Nori knew he would go to his grave without ever regretting his deeds because every single damn one of them had been made for his brothers.

Dori would never—could never—understand his line of thinking, but he could see that Bilbo did. The Hobbit so easily risked everything he had just to keep their company alive and safe. At first he was amused by the blunt little kitten—and Bilbo would always be a kitten to him because only a kitten would snarl and hiss at someone thrice his damn size—and his unapologetic methods. But somewhere along the way, between the Misty Mountains and Mirkwood, Nori found himself growing attached to the Hobbit. He found the fussy way he worried cute and his obliviousness charming. Somehow the kitten managed to dig his claws under his skin and into his heart.

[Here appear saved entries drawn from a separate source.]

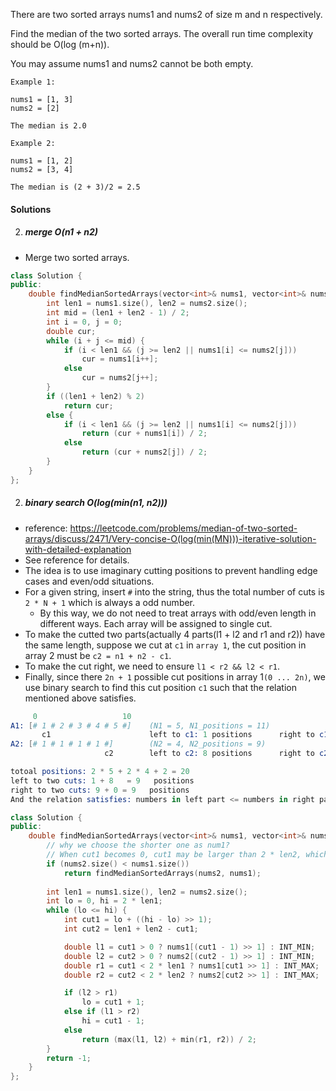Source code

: There are two sorted arrays nums1 and nums2 of size m and n respectively.

Find the median of the two sorted arrays. The overall run time complexity should be O(log (m+n)).

You may assume nums1 and nums2 cannot be both empty.

```
Example 1:

nums1 = [1, 3]
nums2 = [2]

The median is 2.0

Example 2:

nums1 = [1, 2]
nums2 = [3, 4]

The median is (2 + 3)/2 = 2.5
```

#### Solutions


2. ##### merge O(n1 + n2)

- Merge two sorted arrays.

```c++
class Solution {
public:
    double findMedianSortedArrays(vector<int>& nums1, vector<int>& nums2) {
        int len1 = nums1.size(), len2 = nums2.size();
        int mid = (len1 + len2 - 1) / 2;
        int i = 0, j = 0;
        double cur;
        while (i + j <= mid) {
            if (i < len1 && (j >= len2 || nums1[i] <= nums2[j]))
                cur = nums1[i++];
            else
                cur = nums2[j++];
        }
        if ((len1 + len2) % 2)
            return cur;
        else {
            if (i < len1 && (j >= len2 || nums1[i] <= nums2[j]))
                return (cur + nums1[i]) / 2;
            else
                return (cur + nums2[j]) / 2;
        }
    }
};
```


2. ##### binary search  O(log(min(n1, n2)))


- reference: https://leetcode.com/problems/median-of-two-sorted-arrays/discuss/2471/Very-concise-O(log(min(MN)))-iterative-solution-with-detailed-explanation
- See reference for details.
- The idea is to use imaginary cutting positions to prevent handling edge cases and even/odd situations.
- For a given string, insert `#` into the string, thus the total number of cuts is `2 * N + 1` which is always a odd number.
    - By this way, we do not need to treat arrays with odd/even length in different ways. Each array will be assigned to single cut.
- To make the cutted two parts(actually 4 parts(l1 + l2 and r1 and r2)) have the same length, suppose we cut at `c1` in `array 1`, the cut position in array 2 must be `c2 = n1 + n2 - c1`.
- To make the cut right, we need to ensure `l1 < r2 && l2 < r1`.
- Finally, since there `2n + 1` possible cut positions in array 1`(0 ... 2n)`, we use binary search to find this cut position `c1` such that the relation mentioned above satisfies.

```s
     0                   10
A1: [# 1 # 2 # 3 # 4 # 5 #]    (N1 = 5, N1_positions = 11)
       c1                      left to c1: 1 positions      right to c1: 9 positions
A2: [# 1 # 1 # 1 # 1 #]        (N2 = 4, N2_positions = 9)
                     c2        left to c2: 8 positions      right to c2: 0 positions

totoal positions: 2 * 5 + 2 * 4 + 2 = 20
left to two cuts: 1 + 8   = 9   positions
right to two cuts: 9 + 0 = 9   positions
And the relation satisfies: numbers in left part <= numbers in right part
```



```c++
class Solution {
public:
    double findMedianSortedArrays(vector<int>& nums1, vector<int>& nums2) {
        // why we choose the shorter one as num1?
        // When cut1 becomes 0, cut1 may be larger than 2 * len2, which is not permitted.
        if (nums2.size() < nums1.size())
            return findMedianSortedArrays(nums2, nums1);
        
        int len1 = nums1.size(), len2 = nums2.size();
        int lo = 0, hi = 2 * len1;
        while (lo <= hi) {
            int cut1 = lo + ((hi - lo) >> 1);
            int cut2 = len1 + len2 - cut1;

            double l1 = cut1 > 0 ? nums1[(cut1 - 1) >> 1] : INT_MIN;
            double l2 = cut2 > 0 ? nums2[(cut2 - 1) >> 1] : INT_MIN;
            double r1 = cut1 < 2 * len1 ? nums1[cut1 >> 1] : INT_MAX;
            double r2 = cut2 < 2 * len2 ? nums2[cut2 >> 1] : INT_MAX;

            if (l2 > r1)
                lo = cut1 + 1;
            else if (l1 > r2)
                hi = cut1 - 1;
            else
                return (max(l1, l2) + min(r1, r2)) / 2;
        }
        return -1;
    }
};
```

When he finally realized he cared about the Hobbit, he also came to the realization that said Hobbit had zero self-preservation. Bilbo was quite possibly the stupidest son-of-a-bitch he had ever met in his life. He recklessly threw himself into danger at every turn and failed to realize that he was not, in fact, immortal. He walked around and acted as if he was the size of a troll instead of a sprout, and how he ever made it to fifty was a damn mystery that Nori knew would haunt him for the rest of his life. All in all, the burglar needed looking after, and the thief was determined to see that he got it one way or another.